As a quick review, to simulcast two or more transmitters requires the following two factors:

(a) identical equipment, stable enough to maintain transmitter frequency within less than 1 Hertz [cycle] and,
(b) modulate the transmitter with the exact same information at the exact same time.  

To achieve frequency stable transmitters, most systems rely upon GPS Disciplined Oscillators that maintain their accuracy within 0.001parts per billion [ppb] or effectively 0.001 Hz at 1,000 MHz continuously.  This is an expensive option as most decent GPS DOs cost $500 to $1,000 each. A Disciplined Oscillator is required as the GPS signal is not 100% reliable and when the GPS cannot maintain a stable timing output, the simulcast transmitters would lose stability and interfere with each other. 

However, other references will work just as well, depending upon the the type of modulation [AM and/or FM] and whether it is analog or digital in nature.

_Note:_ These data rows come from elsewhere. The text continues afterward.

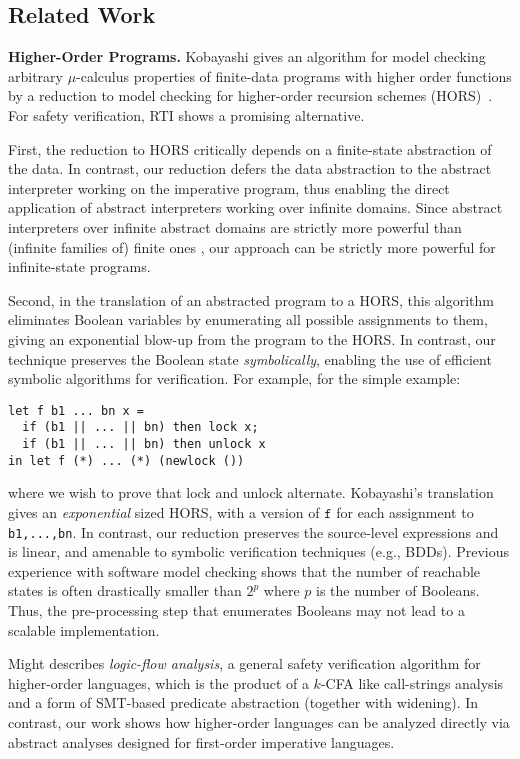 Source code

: \documentclass[nocopyrightspace]{sigplanconf}
\def\mypara#1{\smallskip\noindent\textbf{#1}}
\newcommand\HMC{\textsc{RTI}\xspace}
\newcommand{\ttf}{\mathtt{f}}
\begin{document}
\subsection{Related Work}

\mypara{Higher-Order Programs.}
Kobayashi \cite{KobayashiPOPL09,KobayashiLICS09} gives an algorithm
for model checking arbitrary $\mu$-calculus properties of finite-data
programs with higher order functions by a reduction to model checking
for higher-order recursion schemes (HORS)~\cite{Ong}.
For safety verification, \HMC shows a promising alternative.

First, the reduction to HORS critically depends on a finite-state abstraction of the data.
In contrast, our reduction defers the data abstraction to the abstract interpreter working
on the imperative program, thus enabling the direct application of abstract interpreters working
over infinite domains. 
Since abstract interpreters over infinite abstract domains are strictly 
more powerful than (infinite families of) finite ones \cite{CousotCousot92comparison}, 
our approach can be strictly more powerful for infinite-state programs.


Second, in the translation of an abstracted program to a HORS,
this algorithm eliminates Boolean variables by enumerating 
all possible assignments to them, giving an exponential
blow-up from the program to the HORS. 
In contrast, our technique preserves the Boolean state \emph{symbolically}, 
enabling the use of efficient symbolic algorithms for verification.
For example, for the simple example:
\begin{verbatim}
let f b1 ... bn x = 
  if (b1 || ... || bn) then lock x;
  if (b1 || ... || bn) then unlock x 
in let f (*) ... (*) (newlock ()) 
\end{verbatim}
where we wish to prove that lock and unlock alternate. 
Kobayashi's translation \cite{KobayashiPOPL09} gives an {\em exponential} sized HORS,
with a version of $\ttf$ for each assignment to \verb+b1,...,bn+.
In contrast, our reduction preserves the source-level expressions and is linear, 
and amenable to symbolic verification techniques (e.g., BDDs).
Previous experience with software model checking \cite{SLAMPOPL02,HJMM04,fsoft06} 
shows that the number of reachable states is often drastically 
smaller than $2^p$ where $p$ is the number of Booleans.  
Thus, the pre-processing step that enumerates Booleans 
may not lead to a scalable implementation.

Might \cite{Might07} describes {\em logic-flow analysis}, a general safety verification 
algorithm for higher-order languages, which is the product 
of a $k$-CFA like call-strings analysis and a form of SMT-based
predicate abstraction (together with widening).
In contrast, our work shows how higher-order
languages can be analyzed directly via 
abstract analyses designed for first-order imperative languages.
\end{document}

This will be covered in greater detail below.  
The information necessary to modulate the transmitters can be transported to each site by a dedicated radio channel that covers the system operating area, or by using a public or private data network like the Internet.
Often times, the information transport method can heavily influence the stability Reference issue.  Before we list some practical examples, let us review some of the choices we have available for transport and stability.

AM broadcast station -  With more than 60 "clear channel" stations operating with 10,000 to 50,000 watts 24 hours daily, one can be found in every community. Their carrier would provide a good reference for a stable transmitter, at any frequency. Using a tuned radio frequency [TRF] receiver with a crystal filter, the carrier can be limited, buffered and divided to a suitable reference frequency like 10 kHz, for phase locking.  
72-76 MHz Fixed Band  - With more than 68 single wide-band 20 kHz channels available in all services, including common carrier, these channels can be licensed to provide a stable reference as well as information transport. These frequencies can be licensed at 50 watts or more, but rarely needs more than a few watts to maintain a reliable signal over a wide operating area. A TRF could work to derive a stable reference, but this is excellent for transport. 

Point to Multi-point above 927 MHz in Part 101 - More than 16 single channels at 956 MHz. and 85 duplex pairs
available in all services.  All channels are narrow-band and some can be combined for greater bandwidth. These work well for transport, but may only work well for a stability reference using a modulated tone.  When using a modulated tone, use a frequency reference to generate the tone at least 10 times better than required at your operating radio frequency. A one or two second pulse can be added, if required to time the information to be modulated.    

Some Other Always Available Signals - Other references may be available, such as an FM station sub-carrier or WWV at 5, 10, 15 MHz or WWB at 60 kHz.  There are lots of other signals out there.   


Wide-area Paging or Information Delivery System - Private as well as common-carrier paging frequencies are available in the 928-932 MHz range for delivery of information or alerts to  mobile receivers.  This could include traditional pocket pagers delivering voice or data, or large or small information billboards, providing timely information to the public. 

Campus-Wide FM Radio Station - Using unlicensed low-power [AM or FM] transmitters in each building throughout the campus.  Distribute the audio using your LAN. 

Recreation Area, Beach Town or Small Community AM Station - Combine several city or county licensed Travelers Advisory stations together to cover a wider area than available with a single transmitter.